What needs to be done:
Only a number is required: how many lines of the material contain the string "Grades".

══════════════════════════════

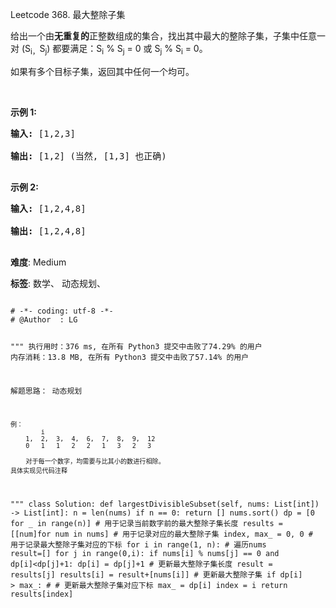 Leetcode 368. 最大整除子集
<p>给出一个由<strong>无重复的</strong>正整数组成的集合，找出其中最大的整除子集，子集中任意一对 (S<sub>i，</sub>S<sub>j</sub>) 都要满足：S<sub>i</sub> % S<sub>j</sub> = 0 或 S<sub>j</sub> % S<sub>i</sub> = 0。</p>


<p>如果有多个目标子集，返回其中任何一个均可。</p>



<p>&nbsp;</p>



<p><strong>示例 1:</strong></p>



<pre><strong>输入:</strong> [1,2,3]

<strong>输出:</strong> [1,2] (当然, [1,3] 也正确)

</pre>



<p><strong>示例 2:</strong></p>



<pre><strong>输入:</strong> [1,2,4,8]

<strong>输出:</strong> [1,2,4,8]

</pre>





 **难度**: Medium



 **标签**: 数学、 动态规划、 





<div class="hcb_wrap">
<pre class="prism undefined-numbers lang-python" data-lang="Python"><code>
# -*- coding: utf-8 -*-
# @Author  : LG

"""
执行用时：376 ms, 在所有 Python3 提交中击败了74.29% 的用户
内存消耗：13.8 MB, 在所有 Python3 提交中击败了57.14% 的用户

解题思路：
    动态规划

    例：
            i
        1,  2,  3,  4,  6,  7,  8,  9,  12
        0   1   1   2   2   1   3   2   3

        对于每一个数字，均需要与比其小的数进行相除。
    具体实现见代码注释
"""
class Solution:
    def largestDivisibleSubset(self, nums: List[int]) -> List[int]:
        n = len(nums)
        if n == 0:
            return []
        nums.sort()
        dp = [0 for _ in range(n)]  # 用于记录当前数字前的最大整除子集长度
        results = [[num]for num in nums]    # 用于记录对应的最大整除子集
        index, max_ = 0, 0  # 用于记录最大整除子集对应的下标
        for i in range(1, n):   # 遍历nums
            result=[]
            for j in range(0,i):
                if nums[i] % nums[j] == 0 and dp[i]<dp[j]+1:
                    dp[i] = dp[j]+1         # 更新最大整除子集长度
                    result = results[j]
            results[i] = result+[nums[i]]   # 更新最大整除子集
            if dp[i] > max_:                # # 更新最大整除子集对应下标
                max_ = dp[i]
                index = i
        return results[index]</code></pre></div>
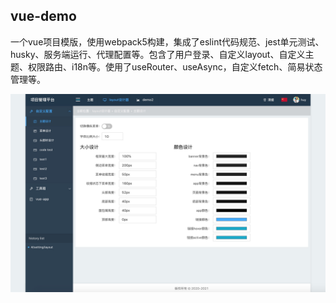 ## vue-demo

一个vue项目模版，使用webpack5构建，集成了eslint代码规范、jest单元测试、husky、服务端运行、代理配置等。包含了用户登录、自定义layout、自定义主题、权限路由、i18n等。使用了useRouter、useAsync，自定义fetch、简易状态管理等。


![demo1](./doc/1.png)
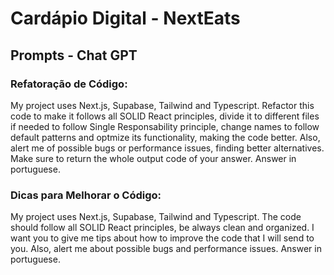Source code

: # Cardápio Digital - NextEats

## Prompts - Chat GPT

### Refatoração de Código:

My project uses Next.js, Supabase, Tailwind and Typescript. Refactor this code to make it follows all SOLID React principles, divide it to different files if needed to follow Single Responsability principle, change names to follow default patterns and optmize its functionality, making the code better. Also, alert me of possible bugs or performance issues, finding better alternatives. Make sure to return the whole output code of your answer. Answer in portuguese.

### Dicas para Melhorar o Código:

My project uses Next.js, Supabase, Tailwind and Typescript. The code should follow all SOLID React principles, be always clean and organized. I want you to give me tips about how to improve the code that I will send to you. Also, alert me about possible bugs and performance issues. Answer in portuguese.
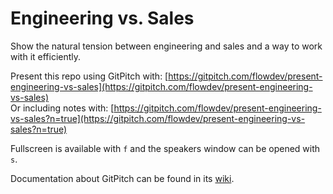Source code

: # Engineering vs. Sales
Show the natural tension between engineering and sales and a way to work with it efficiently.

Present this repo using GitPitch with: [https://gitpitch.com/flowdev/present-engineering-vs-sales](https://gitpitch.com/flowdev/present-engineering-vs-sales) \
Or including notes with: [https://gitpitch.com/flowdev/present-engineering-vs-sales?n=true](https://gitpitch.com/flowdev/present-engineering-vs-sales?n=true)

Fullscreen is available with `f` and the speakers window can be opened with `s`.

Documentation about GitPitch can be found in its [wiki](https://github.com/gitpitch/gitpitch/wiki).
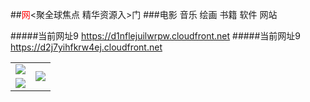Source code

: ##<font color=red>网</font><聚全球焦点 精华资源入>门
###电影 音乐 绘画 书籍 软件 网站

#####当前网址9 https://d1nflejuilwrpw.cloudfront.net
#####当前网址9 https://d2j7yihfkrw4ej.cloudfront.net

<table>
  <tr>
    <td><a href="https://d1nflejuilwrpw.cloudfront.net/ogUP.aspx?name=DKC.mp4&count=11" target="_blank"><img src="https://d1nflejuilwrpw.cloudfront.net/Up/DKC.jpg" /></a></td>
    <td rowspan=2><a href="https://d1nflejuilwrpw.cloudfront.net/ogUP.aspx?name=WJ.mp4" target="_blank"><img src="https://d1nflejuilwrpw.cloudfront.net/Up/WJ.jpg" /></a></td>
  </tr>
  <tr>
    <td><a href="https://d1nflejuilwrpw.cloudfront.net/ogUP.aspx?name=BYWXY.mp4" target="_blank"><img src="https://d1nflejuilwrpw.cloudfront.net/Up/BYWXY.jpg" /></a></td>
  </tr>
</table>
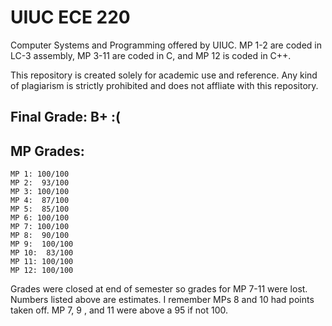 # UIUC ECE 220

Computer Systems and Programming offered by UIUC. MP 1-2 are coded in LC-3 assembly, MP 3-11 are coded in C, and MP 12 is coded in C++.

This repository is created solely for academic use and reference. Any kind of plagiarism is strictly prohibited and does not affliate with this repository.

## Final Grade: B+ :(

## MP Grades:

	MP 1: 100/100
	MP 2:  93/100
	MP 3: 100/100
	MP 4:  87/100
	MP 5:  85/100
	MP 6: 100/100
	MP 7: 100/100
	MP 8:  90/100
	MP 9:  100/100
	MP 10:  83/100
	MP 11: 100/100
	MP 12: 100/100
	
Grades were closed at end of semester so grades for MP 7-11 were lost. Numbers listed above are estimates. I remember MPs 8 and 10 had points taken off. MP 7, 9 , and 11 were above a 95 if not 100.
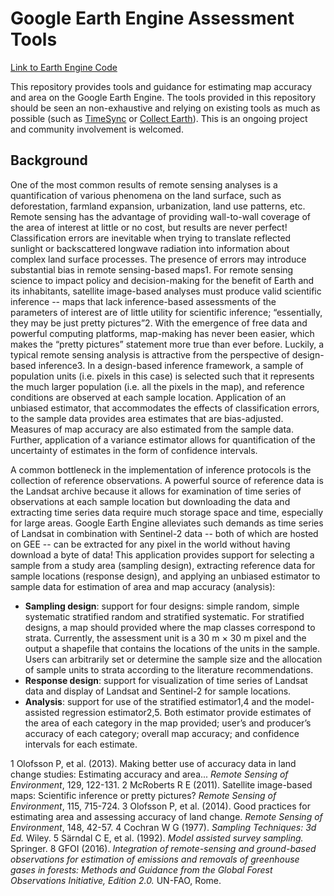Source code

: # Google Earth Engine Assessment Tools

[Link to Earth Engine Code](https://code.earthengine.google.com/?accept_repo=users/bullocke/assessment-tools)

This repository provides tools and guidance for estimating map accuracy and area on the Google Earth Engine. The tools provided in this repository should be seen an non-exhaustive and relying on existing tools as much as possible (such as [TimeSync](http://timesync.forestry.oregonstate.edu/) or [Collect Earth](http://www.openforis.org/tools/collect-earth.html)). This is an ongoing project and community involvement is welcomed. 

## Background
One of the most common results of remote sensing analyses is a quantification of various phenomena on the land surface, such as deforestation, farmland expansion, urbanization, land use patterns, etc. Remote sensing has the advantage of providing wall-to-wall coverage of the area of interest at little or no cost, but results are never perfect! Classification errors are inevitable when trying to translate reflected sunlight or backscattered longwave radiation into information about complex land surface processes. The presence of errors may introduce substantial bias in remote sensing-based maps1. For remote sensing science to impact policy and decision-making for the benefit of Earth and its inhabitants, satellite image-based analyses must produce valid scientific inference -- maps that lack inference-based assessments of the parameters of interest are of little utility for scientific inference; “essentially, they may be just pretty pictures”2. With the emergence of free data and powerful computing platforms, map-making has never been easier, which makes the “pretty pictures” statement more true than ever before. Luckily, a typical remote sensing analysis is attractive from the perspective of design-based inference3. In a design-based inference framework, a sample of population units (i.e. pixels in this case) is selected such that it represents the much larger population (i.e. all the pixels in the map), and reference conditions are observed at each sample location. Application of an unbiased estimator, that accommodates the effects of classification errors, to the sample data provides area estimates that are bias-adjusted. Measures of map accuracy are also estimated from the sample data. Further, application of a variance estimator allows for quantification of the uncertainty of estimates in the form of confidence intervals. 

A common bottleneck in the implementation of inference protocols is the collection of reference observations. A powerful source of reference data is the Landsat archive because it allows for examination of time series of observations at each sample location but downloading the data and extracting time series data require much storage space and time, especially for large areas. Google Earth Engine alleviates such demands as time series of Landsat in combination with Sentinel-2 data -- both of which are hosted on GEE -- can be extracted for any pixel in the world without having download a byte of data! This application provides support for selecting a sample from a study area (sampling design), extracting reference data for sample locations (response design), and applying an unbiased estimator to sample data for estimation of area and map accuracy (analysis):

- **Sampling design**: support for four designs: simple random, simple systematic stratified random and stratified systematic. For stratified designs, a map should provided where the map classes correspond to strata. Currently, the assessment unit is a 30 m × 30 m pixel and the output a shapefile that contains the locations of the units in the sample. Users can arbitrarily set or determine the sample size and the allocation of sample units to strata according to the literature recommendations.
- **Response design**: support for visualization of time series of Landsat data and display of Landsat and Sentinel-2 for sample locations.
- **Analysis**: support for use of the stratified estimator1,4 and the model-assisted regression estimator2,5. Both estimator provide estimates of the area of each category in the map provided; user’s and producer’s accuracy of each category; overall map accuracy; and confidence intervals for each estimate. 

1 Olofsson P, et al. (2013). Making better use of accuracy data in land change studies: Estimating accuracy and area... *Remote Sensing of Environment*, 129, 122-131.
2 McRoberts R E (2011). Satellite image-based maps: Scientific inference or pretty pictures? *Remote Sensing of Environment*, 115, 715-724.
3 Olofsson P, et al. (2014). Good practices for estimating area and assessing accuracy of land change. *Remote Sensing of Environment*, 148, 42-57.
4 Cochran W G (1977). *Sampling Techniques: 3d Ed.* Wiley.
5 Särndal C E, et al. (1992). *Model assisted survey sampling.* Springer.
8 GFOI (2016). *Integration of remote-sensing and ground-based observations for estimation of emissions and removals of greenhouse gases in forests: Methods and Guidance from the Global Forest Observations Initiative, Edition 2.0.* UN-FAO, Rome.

══════════════════════════════

Response below:
2